To the rear of these was a wide road named the Mall, and behind this the ground was
occupied by houses and bazaars.
The native lines, being about a mile to the rear, fronted west, and were built for seven
battalions: the officers' bungalows, each surrounded by its compound, were only separated
by a street from the great Suddur bazaar. Between these northern and western lines were
hundreds of fine buildings, residences of civil and military functionaries, public gardens
and colleges and squares, all shaded by well-grown trees.
The native walled city lay a little south of the whole: the English church was to the
north of the British lines.
How sudden and unexpected the rising of the sepoys was we can see by the accounts given.
For instance, the wife of Captain Muter of the 60th King's Royal Rifles had driven to
church on Sunday evening—the day following the manacling of the sepoys; it was about
6:30 p.m. and near sunset. As this lady sat in her carriage, awaiting her husband and
listening for the sound of the band, a gentleman approached and said:
 "You need not be alarmed, but an outbreak has taken place requiring the presence of the
troops: so there will be no service this evening." But the lady waited until 7 p.m., and
as no congregation came Mrs. Muter ordered the syce to turn the carriage and go home.

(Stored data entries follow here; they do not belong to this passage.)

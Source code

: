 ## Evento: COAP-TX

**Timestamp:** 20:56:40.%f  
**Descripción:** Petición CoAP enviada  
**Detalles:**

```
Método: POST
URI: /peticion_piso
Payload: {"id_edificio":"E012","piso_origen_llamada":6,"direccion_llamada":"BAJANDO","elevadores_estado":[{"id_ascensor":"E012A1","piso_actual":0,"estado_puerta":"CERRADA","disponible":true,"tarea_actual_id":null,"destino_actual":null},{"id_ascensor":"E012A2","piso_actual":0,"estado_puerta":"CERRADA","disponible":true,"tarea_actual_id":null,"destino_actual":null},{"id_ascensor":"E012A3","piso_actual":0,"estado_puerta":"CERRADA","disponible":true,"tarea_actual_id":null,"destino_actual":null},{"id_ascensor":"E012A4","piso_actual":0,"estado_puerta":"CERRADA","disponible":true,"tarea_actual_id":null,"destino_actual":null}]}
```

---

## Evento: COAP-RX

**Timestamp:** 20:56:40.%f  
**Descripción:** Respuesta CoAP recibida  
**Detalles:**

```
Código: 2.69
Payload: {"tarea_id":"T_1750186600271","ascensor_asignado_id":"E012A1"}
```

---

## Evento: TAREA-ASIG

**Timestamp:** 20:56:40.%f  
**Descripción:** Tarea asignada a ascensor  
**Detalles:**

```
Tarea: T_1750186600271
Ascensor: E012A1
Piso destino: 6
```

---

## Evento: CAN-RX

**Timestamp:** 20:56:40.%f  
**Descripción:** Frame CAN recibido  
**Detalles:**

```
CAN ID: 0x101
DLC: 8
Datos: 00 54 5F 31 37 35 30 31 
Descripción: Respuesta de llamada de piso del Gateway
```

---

Then she saw the native lines in a blaze and heard a dull sound of voices. Men were
running in all directions, and when Mrs. Muter reached home the servants advised her to
hide in the compound as her life was in danger. Fortunately a message came from Captain
Muter, bidding her take refuge in the quarter-guard.
The chaplain of Meerut tells us he was about to start with his wife for evening service,
when the ayah, or native nurse, besought her mistress to stay indoors—"Mem-sahib,
there will be a fight with sepoys."
They took the two children in the carriage with them at the wife's request; but before the
church was reached sounds of musketry were heard from the native lines. As the chaplain
arrived at the church enclosure, the buglers of the 60th Rifles were sounding the "alarm"
and the "assembly."
The men had been standing unarmed, as for church, in groups on the parade-ground, ready to
"fall in"; when, on hearing the "alarm," they rushed tumultuously towards their
barrack-rooms and armed themselves. This the rank and file did instantly without waiting
for any order. Then Captain Muter, seeing no superior officer near, dispatched Lieutenant
Austin and a company of riflemen to secure the treasury, which contained several lakhs of
rupees to pay the troops withal. This was perhaps the best service done that day; but
Captain Muter's prompt action escaped at first the notice of his superiors and of
The mutineers had made their plans craftily; they meant to begin their outbreak when the
white soldiers were in church and unarmed. But they were not aware that, owing to the
greater heat, the evening church parade had
 been altered to 7, instead of 6:30 p.m. In consequence of this, as the mutineers galloped
down the 60th Rifle lines they came upon the men fully armed and falling in.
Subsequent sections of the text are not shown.